By Gary M. Galles
“If you hate Starbucks so much, why don’t you go somewhere else?” In Michael Hiltzik’s Los Angeles Times article, “Why Starbucks has become a huge unionization target–and why the company is in a panic,” that is what Howard Schultz, head of Starbucks, reportedly told Madison Hall, a barista and union organizer at a Long Beach Starbucks, when Schultz did not want to discuss Hall’s allegations of unfair labor practices.
Hiltzik used that quote to demean Starbucks as a company that has “undervalued their [workers’] contributions to business success,” and is “an employer so cold to the welfare of its workers that they’re spurred to organize.” Such sentiments have only grown with the Starbucks union drive, as reported by Dee-Ann Dubin in a recent Los Angeles Times article , which quoted barista Micah Lakes about “what we need from the company,” which Lakes said was “better pay, more consistent schedules and higher staffing levels.” While both narratives fit the typical union-supporting and left-leaning scripts, Schultz’s alleged statement does not deserve condemnation.
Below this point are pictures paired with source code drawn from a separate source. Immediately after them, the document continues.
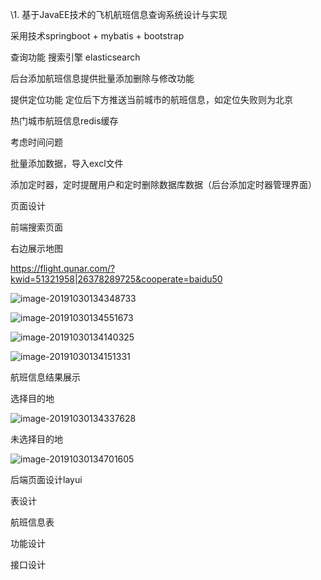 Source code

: \1. 基于JavaEE技术的飞机航班信息查询系统设计与实现

采用技术springboot + mybatis + bootstrap

查询功能  搜索引擎  elasticsearch

后台添加航班信息提供批量添加删除与修改功能

提供定位功能    定位后下方推送当前城市的航班信息，如定位失败则为北京

热门城市航班信息redis缓存

考虑时间问题

批量添加数据，导入excl文件

添加定时器，定时提醒用户和定时删除数据库数据（后台添加定时器管理界面）







页面设计

前端搜索页面

右边展示地图

 https://flight.qunar.com/?kwid=51321958|26378289725&cooperate=baidu50 



![image-20191030134348733](C:\Users\heitaoIT\AppData\Roaming\Typora\typora-user-images\image-20191030134348733.png)

![image-20191030134551673](C:\Users\heitaoIT\AppData\Roaming\Typora\typora-user-images\image-20191030134551673.png)



![image-20191030134140325](C:\Users\heitaoIT\AppData\Roaming\Typora\typora-user-images\image-20191030134140325.png)

![image-20191030134151331](C:\Users\heitaoIT\AppData\Roaming\Typora\typora-user-images\image-20191030134151331.png)

航班信息结果展示

选择目的地

![image-20191030134337628](C:\Users\heitaoIT\AppData\Roaming\Typora\typora-user-images\image-20191030134337628.png)

未选择目的地

![image-20191030134701605](C:\Users\heitaoIT\AppData\Roaming\Typora\typora-user-images\image-20191030134701605.png)



后端页面设计layui







表设计

航班信息表







功能设计











接口设计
With increasing numbers of Starbucks in California now unionized, and similar changes in some other states, “Why don’t you go [work] somewhere else?” deserves more serious consideration rather than being dismissed as only an ad hominem attack of pique. It is a legitimate question, worth thinking about more carefully.
If Hall or any of the other disgruntled employees were recognized as being more valuable to some other businesses’ success than at Starbucks, they would have been able to attract better compensation offers from those potential employers. That, in turn, would allow them to better achieve whatever their ultimate goals were in another job. They would advance their interests by taking that job. So why not do that? “Why aren’t you choosing to do what would advance your self-interest?” is a question worth considering.
Alternatively, if no better offers were forthcoming, then there is no reason to conclude that dissatisfied employees are being undervalued at Starbucks compared to other employers. Consequently, they are better off in their current circumstances than they would be elsewhere, all things considered. That is, Starbucks benefits them more than any other potential employer, in the employee’s own judgment.
Even if Hall decided that “I just couldn’t just walk away from a job that I love without trying to make it better,” that would not justify trying to force Starbucks to benefit employees even more. For an employer not to pay a worker more than they add in value to an employer’s output is not “cold to the welfare of its workers,” and such choices don’t make employers into organizational orcs hostile to workers.
We all make similar benefit versus cost tradeoffs in our nearly uncountable market arrangements whenever we are allowed to make our choices voluntarily.
Even employees who know they benefit from their relationship with Starbucks, revealed by the choice to continue to work there, might well still be “spurred to unionize.” Why? Because government has endowed unions with special powers allowing them to coerce others, extracting more from others than would result from voluntary arrangements.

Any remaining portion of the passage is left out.